[Collected data]
====
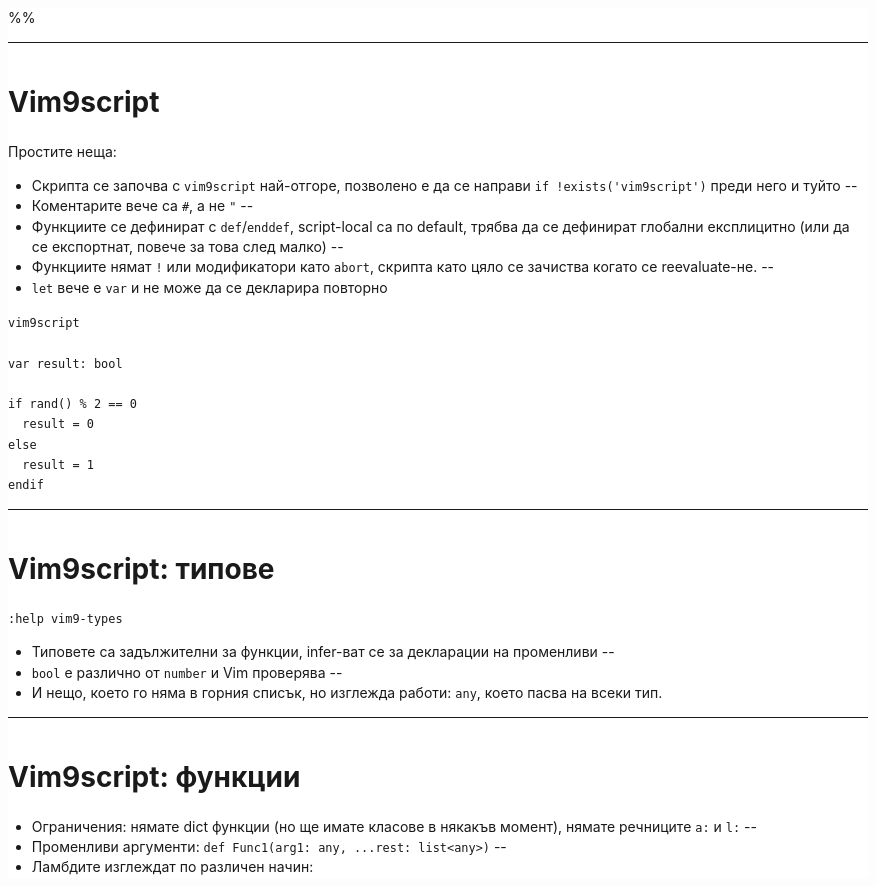 
%%

---

# Vim9script

Простите неща:

* Скрипта се започва с `vim9script` най-отгоре, позволено е да се направи `if !exists('vim9script')` преди него и туйто
--
* Коментарите вече са `#`, а не `"`
--
* Функциите се дефинират с `def`/`enddef`, script-local са по default, трябва да се дефинират глобални експлицитно (или да се експортнат, повече за това след малко)
--
* Функциите нямат `!` или модификатори като `abort`, скрипта като цяло се зачиства когато се reevaluate-не.
--
* `let` вече е `var` и не може да се декларира повторно

```vim
vim9script

var result: bool

if rand() % 2 == 0
  result = 0
else
  result = 1
endif
```

---

# Vim9script: типове

`:help vim9-types`

* Типовете са задължителни за функции, infer-ват се за декларации на променливи
--
* `bool` е различно от `number` и Vim проверява
--
* И нещо, което го няма в горния списък, но изглежда работи: `any`, което пасва на всеки тип.

---

# Vim9script: функции

* Ограничения: нямате dict функции (но ще имате класове в някакъв момент), нямате речниците `a:` и `l:`
--
* Променливи аргументи: `def Func1(arg1: any, ...rest: list<any>)`
--
* Ламбдите изглеждат по различен начин:
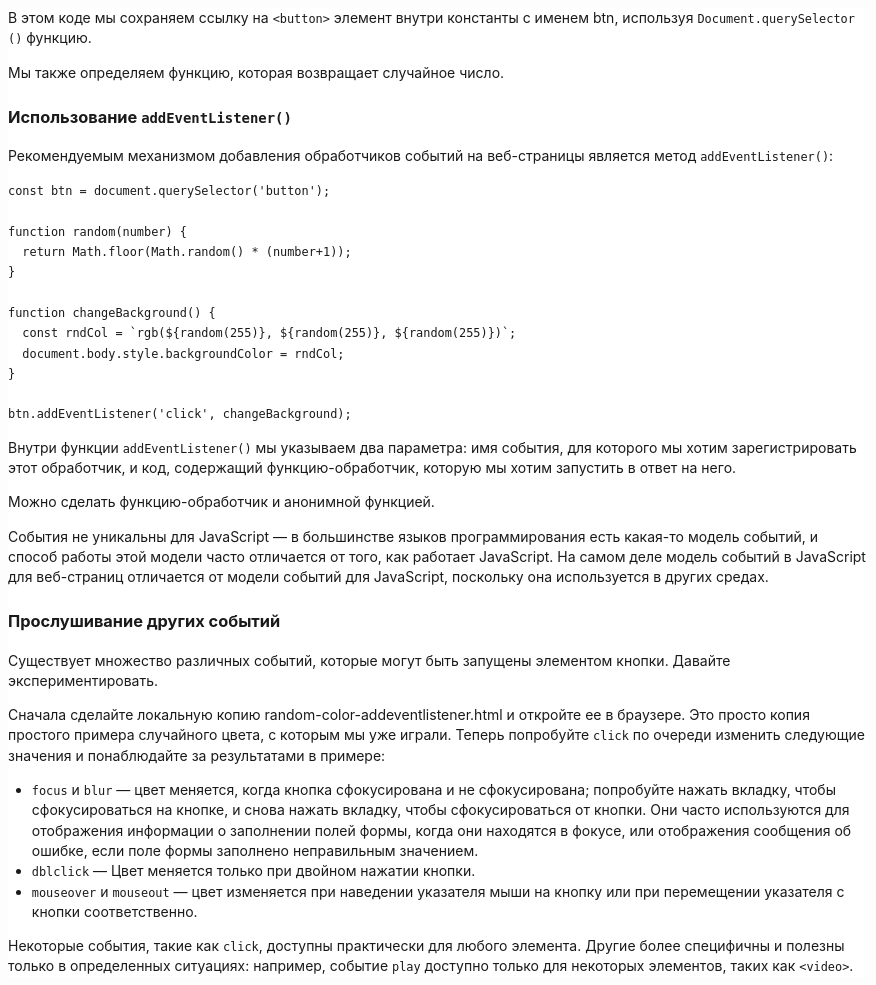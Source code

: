В этом коде мы сохраняем ссылку на `<button>` элемент внутри константы с именем btn, используя `Document.querySelector()` функцию.

Мы также определяем функцию, которая возвращает случайное число.

### Использование `addEventListener()`

Рекомендуемым механизмом добавления обработчиков событий на веб-страницы является метод `addEventListener()`:

```
const btn = document.querySelector('button');

function random(number) {
  return Math.floor(Math.random() * (number+1));
}

function changeBackground() {
  const rndCol = `rgb(${random(255)}, ${random(255)}, ${random(255)})`;
  document.body.style.backgroundColor = rndCol;
}

btn.addEventListener('click', changeBackground);
```

Внутри функции `addEventListener()` мы указываем два параметра: имя события, для которого мы хотим зарегистрировать этот обработчик, и код, содержащий функцию-обработчик, которую мы хотим запустить в ответ на него.

Можно сделать функцию-обработчик и анонимной функцией.

 События не уникальны для JavaScript — в большинстве языков программирования есть какая-то модель событий, и способ работы этой модели часто отличается от того, как работает JavaScript. На самом деле модель событий в JavaScript для веб-страниц отличается от модели событий для JavaScript, поскольку она используется в других средах.

### Прослушивание других событий

Существует множество различных событий, которые могут быть запущены элементом кнопки. Давайте экспериментировать.

Сначала сделайте локальную копию random-color-addeventlistener.html и откройте ее в браузере. Это просто копия простого примера случайного цвета, с которым мы уже играли. Теперь попробуйте `click` по очереди изменить следующие значения и понаблюдайте за результатами в примере:

  - `focus` и `blur` — цвет меняется, когда кнопка сфокусирована и не сфокусирована; попробуйте нажать вкладку, чтобы сфокусироваться на кнопке, и снова нажать вкладку, чтобы сфокусироваться от кнопки. Они часто используются для отображения информации о заполнении полей формы, когда они находятся в фокусе, или отображения сообщения об ошибке, если поле формы заполнено неправильным значением.
 - `dblclick` — Цвет меняется только при двойном нажатии кнопки.
 - `mouseover` и `mouseout` — цвет изменяется при наведении указателя мыши на кнопку или при перемещении указателя с кнопки соответственно.

Некоторые события, такие как `click`, доступны практически для любого элемента. Другие более специфичны и полезны только в определенных ситуациях: например, событие `play` доступно только для некоторых элементов, таких как `<video>`.
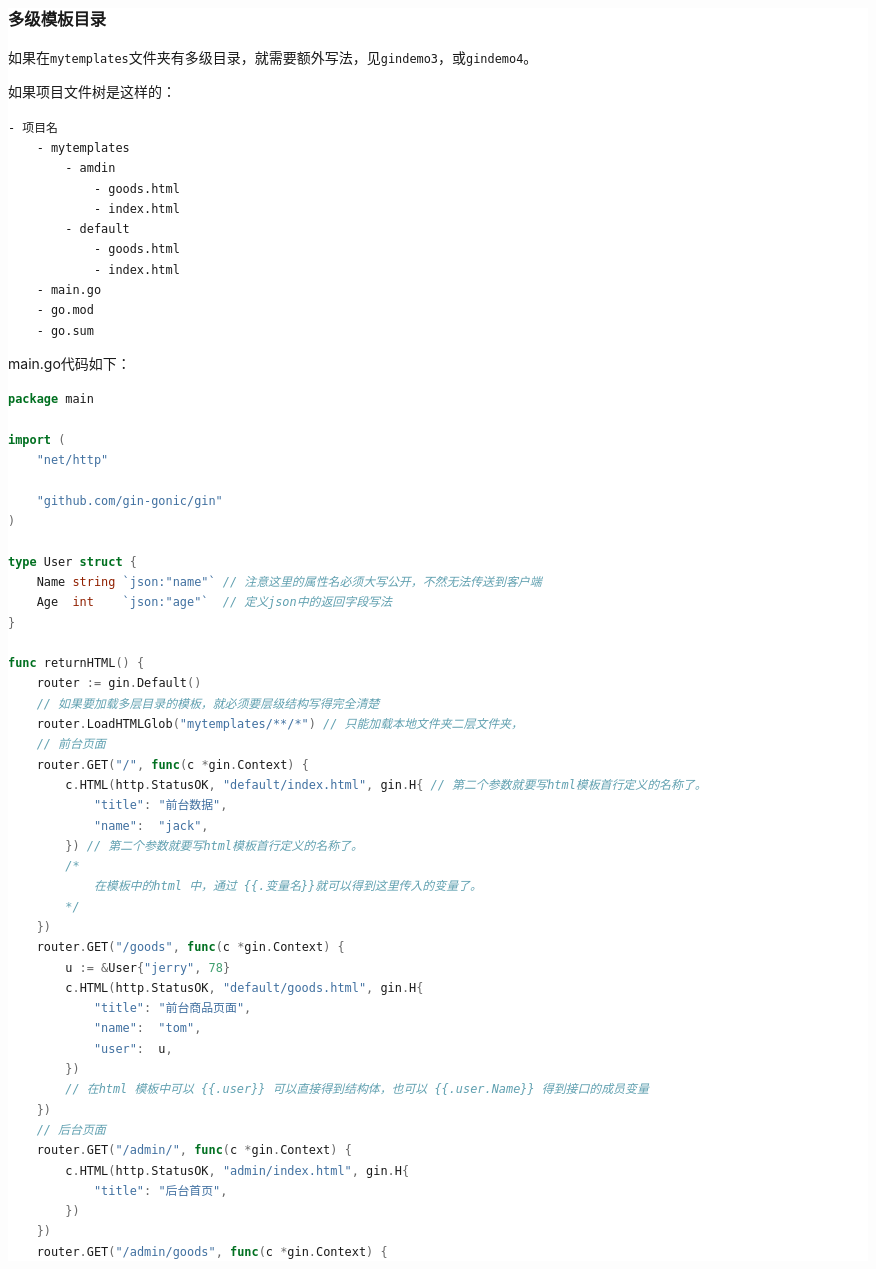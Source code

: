 ### 多级模板目录

如果在`mytemplates`文件夹有多级目录，就需要额外写法，见`gindemo3`，或`gindemo4`。

如果项目文件树是这样的：

``` txt
- 项目名
	- mytemplates
		- amdin
			- goods.html
			- index.html
		- default
			- goods.html
			- index.html
	- main.go
	- go.mod
	- go.sum
```

main.go代码如下：

``` go
package main

import (
	"net/http"

	"github.com/gin-gonic/gin"
)

type User struct {
	Name string `json:"name"` // 注意这里的属性名必须大写公开，不然无法传送到客户端
	Age  int    `json:"age"`  // 定义json中的返回字段写法
}

func returnHTML() {
	router := gin.Default()
	// 如果要加载多层目录的模板，就必须要层级结构写得完全清楚
	router.LoadHTMLGlob("mytemplates/**/*") // 只能加载本地文件夹二层文件夹，
	// 前台页面
	router.GET("/", func(c *gin.Context) {
		c.HTML(http.StatusOK, "default/index.html", gin.H{ // 第二个参数就要写html模板首行定义的名称了。
			"title": "前台数据",
			"name":  "jack",
		}) // 第二个参数就要写html模板首行定义的名称了。
		/*
			在模板中的html 中，通过 {{.变量名}}就可以得到这里传入的变量了。
		*/
	})
	router.GET("/goods", func(c *gin.Context) {
		u := &User{"jerry", 78}
		c.HTML(http.StatusOK, "default/goods.html", gin.H{
			"title": "前台商品页面",
			"name":  "tom",
			"user":  u,
		})
		// 在html 模板中可以 {{.user}} 可以直接得到结构体，也可以 {{.user.Name}} 得到接口的成员变量
	})
	// 后台页面
	router.GET("/admin/", func(c *gin.Context) {
		c.HTML(http.StatusOK, "admin/index.html", gin.H{
			"title": "后台首页",
		})
	})
	router.GET("/admin/goods", func(c *gin.Context) {
```
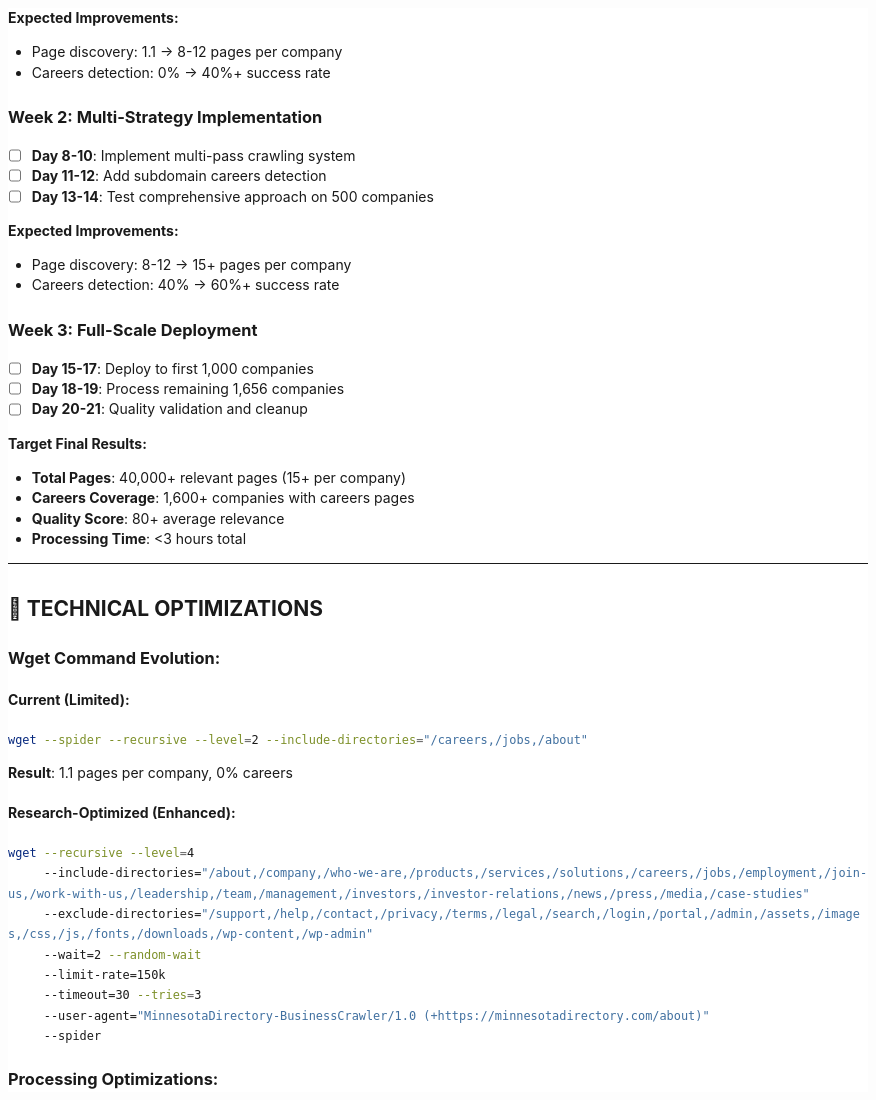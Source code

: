 **Expected Improvements:**
- Page discovery: 1.1 → 8-12 pages per company
- Careers detection: 0% → 40%+ success rate

### **Week 2: Multi-Strategy Implementation**  
- [ ] **Day 8-10**: Implement multi-pass crawling system
- [ ] **Day 11-12**: Add subdomain careers detection
- [ ] **Day 13-14**: Test comprehensive approach on 500 companies

**Expected Improvements:**
- Page discovery: 8-12 → 15+ pages per company  
- Careers detection: 40% → 60%+ success rate

### **Week 3: Full-Scale Deployment**
- [ ] **Day 15-17**: Deploy to first 1,000 companies
- [ ] **Day 18-19**: Process remaining 1,656 companies  
- [ ] **Day 20-21**: Quality validation and cleanup

**Target Final Results:**
- **Total Pages**: 40,000+ relevant pages (15+ per company)
- **Careers Coverage**: 1,600+ companies with careers pages
- **Quality Score**: 80+ average relevance
- **Processing Time**: <3 hours total

---

## 🔧 **TECHNICAL OPTIMIZATIONS**

### **Wget Command Evolution:**

#### **Current (Limited):**
```bash
wget --spider --recursive --level=2 --include-directories="/careers,/jobs,/about"
```
**Result**: 1.1 pages per company, 0% careers

#### **Research-Optimized (Enhanced):**
```bash
wget --recursive --level=4
     --include-directories="/about,/company,/who-we-are,/products,/services,/solutions,/careers,/jobs,/employment,/join-us,/work-with-us,/leadership,/team,/management,/investors,/investor-relations,/news,/press,/media,/case-studies"
     --exclude-directories="/support,/help,/contact,/privacy,/terms,/legal,/search,/login,/portal,/admin,/assets,/images,/css,/js,/fonts,/downloads,/wp-content,/wp-admin"
     --wait=2 --random-wait
     --limit-rate=150k
     --timeout=30 --tries=3
     --user-agent="MinnesotaDirectory-BusinessCrawler/1.0 (+https://minnesotadirectory.com/about)"
     --spider
```

### **Processing Optimizations:**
====
• What to work on
Search the data for the string "Expected" and say how many lines include it, giving only the number.

• Worked solution
2